Marriages and career
She married Clarence Kuangson Young ) on September 6, 1929. In the 1930s, she became the mistress of Chinese diplomat V.K. Wellington Koo (). The scandal resulted in Young's being transferred to the Chinese consul general in Manila from 1939 to 1942. Young was arrested by the Japanese during World War II and executed on April 17, 1942 together with 7 consulate staff. After the death of her husband, she took her three daughters to the U.S and became Koo's mistress again. Per Koo's arrangement, she worked at the United Nations in New York. In 1956, Koo divorced his wife and married her in September 1959.

Children
Koo had three daughters with Clarence Young: Genevieve, Shirley, and Frances.

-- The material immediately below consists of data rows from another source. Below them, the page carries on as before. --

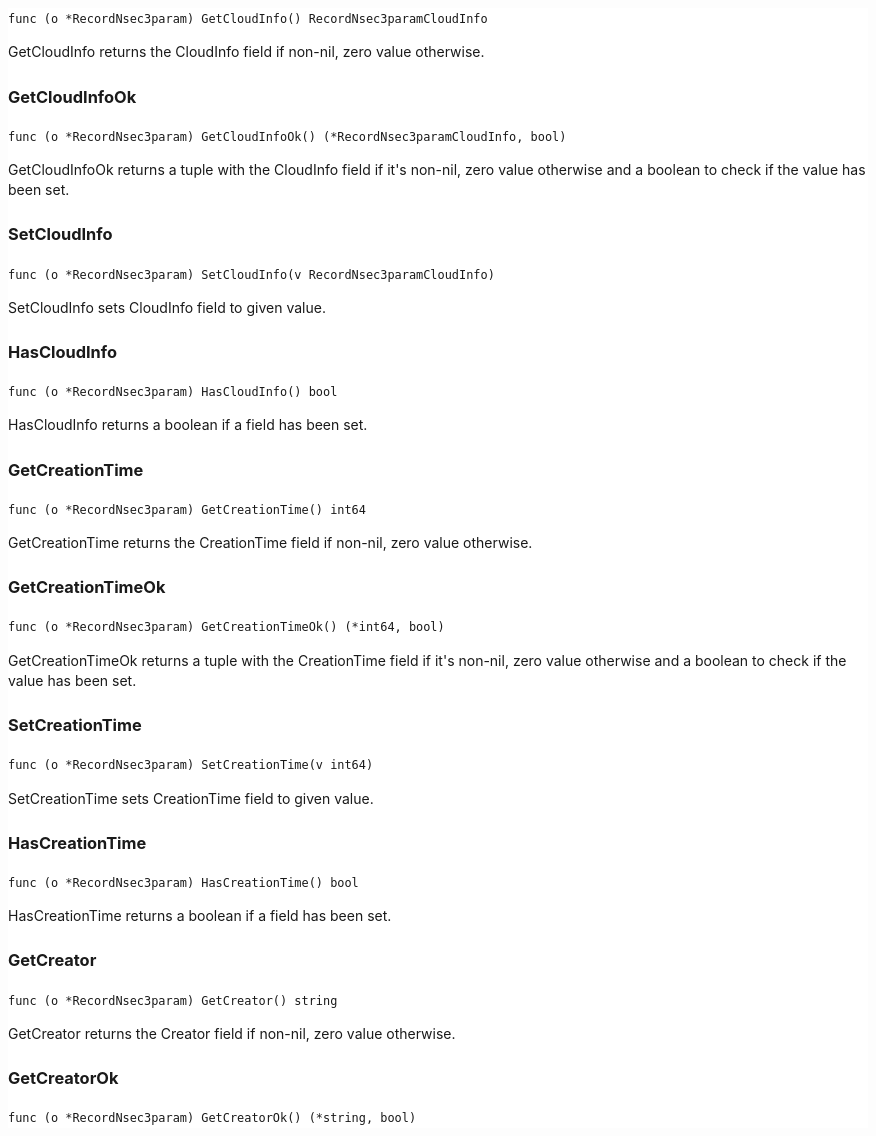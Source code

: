 `func (o *RecordNsec3param) GetCloudInfo() RecordNsec3paramCloudInfo`

GetCloudInfo returns the CloudInfo field if non-nil, zero value otherwise.

### GetCloudInfoOk

`func (o *RecordNsec3param) GetCloudInfoOk() (*RecordNsec3paramCloudInfo, bool)`

GetCloudInfoOk returns a tuple with the CloudInfo field if it's non-nil, zero value otherwise
and a boolean to check if the value has been set.

### SetCloudInfo

`func (o *RecordNsec3param) SetCloudInfo(v RecordNsec3paramCloudInfo)`

SetCloudInfo sets CloudInfo field to given value.

### HasCloudInfo

`func (o *RecordNsec3param) HasCloudInfo() bool`

HasCloudInfo returns a boolean if a field has been set.

### GetCreationTime

`func (o *RecordNsec3param) GetCreationTime() int64`

GetCreationTime returns the CreationTime field if non-nil, zero value otherwise.

### GetCreationTimeOk

`func (o *RecordNsec3param) GetCreationTimeOk() (*int64, bool)`

GetCreationTimeOk returns a tuple with the CreationTime field if it's non-nil, zero value otherwise
and a boolean to check if the value has been set.

### SetCreationTime

`func (o *RecordNsec3param) SetCreationTime(v int64)`

SetCreationTime sets CreationTime field to given value.

### HasCreationTime

`func (o *RecordNsec3param) HasCreationTime() bool`

HasCreationTime returns a boolean if a field has been set.

### GetCreator

`func (o *RecordNsec3param) GetCreator() string`

GetCreator returns the Creator field if non-nil, zero value otherwise.

### GetCreatorOk

`func (o *RecordNsec3param) GetCreatorOk() (*string, bool)`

Geneviene Young (1930-2020) was a book editor most known for Love Story by Erich Segal. She was married to Cedric Sun and Gordon Parks (from 1973 to 1979). Both marriages ended in divorce, but she and Parks remained close until Parks' death in 2006. She helped establish the Gordon Parks Foundation after Parks' death and continued to oversee the foundation and Parks' estate until her death in February 2020.

Shirley Young (1935-2020) was a prominent business executive for Grey Advertising and General Motors. She was married to George Hsieh and Norman Krandall. Both marriages ended in divorce. She died in December 2020 and was survived by three sons (all with Hsieh) and seven grandchildren.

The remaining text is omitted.